On Jan 9, 10:59 am, Joseph DeMartino wrote:   
   > On Jan 8, 12:06 am, "David E. Powell"    
   > wrote:   
   > > OK. I was sort of used to thinking in terms of four act or five act   
   > > play formats. I see that one could split the act breaks for commercial   
   > > within the "acts" thematically.   
   > ? Most plays I've done have been three acts, and even things that   
   > have other structures (or forms, like novels) tend to have what   
   > amounts to three act structures: Introductions, rising action, climax   
   > and denoument.   
   Act structure and act breaks aren't always the same thing.   
   For example there's an entire genre called "one act plays".   

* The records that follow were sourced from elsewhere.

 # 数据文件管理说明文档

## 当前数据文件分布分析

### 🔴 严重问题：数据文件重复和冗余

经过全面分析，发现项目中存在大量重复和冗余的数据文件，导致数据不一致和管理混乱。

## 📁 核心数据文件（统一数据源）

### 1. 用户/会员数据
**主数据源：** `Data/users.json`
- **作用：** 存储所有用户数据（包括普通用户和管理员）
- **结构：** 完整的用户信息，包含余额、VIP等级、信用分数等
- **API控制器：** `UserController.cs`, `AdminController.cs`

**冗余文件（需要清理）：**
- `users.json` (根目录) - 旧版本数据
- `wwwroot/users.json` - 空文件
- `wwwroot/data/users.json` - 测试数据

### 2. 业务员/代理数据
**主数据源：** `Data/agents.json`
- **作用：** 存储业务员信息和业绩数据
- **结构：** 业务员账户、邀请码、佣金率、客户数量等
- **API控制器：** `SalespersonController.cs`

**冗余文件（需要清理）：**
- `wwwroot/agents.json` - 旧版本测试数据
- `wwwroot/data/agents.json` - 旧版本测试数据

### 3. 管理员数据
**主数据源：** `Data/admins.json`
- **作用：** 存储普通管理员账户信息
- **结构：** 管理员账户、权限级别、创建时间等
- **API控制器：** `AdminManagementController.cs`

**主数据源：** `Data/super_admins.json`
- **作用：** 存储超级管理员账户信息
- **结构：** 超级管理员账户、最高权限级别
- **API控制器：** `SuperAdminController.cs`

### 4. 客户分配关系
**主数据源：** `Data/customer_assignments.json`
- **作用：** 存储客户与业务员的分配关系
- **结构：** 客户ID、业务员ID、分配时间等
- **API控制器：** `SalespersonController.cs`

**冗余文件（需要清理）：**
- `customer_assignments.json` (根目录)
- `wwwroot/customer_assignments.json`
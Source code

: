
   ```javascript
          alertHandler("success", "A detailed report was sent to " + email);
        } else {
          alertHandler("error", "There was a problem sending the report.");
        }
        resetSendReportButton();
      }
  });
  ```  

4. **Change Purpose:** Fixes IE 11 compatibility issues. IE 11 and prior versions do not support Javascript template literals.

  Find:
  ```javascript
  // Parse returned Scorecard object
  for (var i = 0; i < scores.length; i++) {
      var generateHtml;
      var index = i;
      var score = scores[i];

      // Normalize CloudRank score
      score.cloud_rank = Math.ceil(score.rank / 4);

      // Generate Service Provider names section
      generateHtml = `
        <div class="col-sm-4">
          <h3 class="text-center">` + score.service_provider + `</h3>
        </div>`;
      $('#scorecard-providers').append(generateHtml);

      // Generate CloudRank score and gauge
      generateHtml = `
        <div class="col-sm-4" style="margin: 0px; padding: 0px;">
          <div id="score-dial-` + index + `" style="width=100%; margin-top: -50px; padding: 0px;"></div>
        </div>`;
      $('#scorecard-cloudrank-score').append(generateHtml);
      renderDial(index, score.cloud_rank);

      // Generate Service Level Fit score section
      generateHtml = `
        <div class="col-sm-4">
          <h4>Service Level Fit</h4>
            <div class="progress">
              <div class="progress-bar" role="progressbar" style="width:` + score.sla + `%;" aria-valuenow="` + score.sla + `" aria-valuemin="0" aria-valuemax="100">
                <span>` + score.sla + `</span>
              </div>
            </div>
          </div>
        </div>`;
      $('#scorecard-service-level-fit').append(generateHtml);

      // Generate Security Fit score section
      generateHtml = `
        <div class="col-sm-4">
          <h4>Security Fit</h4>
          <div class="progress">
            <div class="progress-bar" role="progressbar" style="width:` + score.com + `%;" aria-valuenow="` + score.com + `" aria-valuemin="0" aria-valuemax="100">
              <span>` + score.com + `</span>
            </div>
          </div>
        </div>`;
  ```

   > Teaster (Short scene to establish the initials situation. Think of   
   > the discovery of the body through the arrival of the cops and evidence   
   > techs on shows like "Law and Order" or "CSI")   
   More common then not, but not compulsory, obviously, it's series   
   dependant.   
   Sopranos second epsiode is the only one, IIRC, that has a teaser and   
   that seems to be an establishing moment for those who came late.   
   Speaking of which, I'm guessing the writer doesn't do the "previously   
   on" that's more a production thing... anyone know?   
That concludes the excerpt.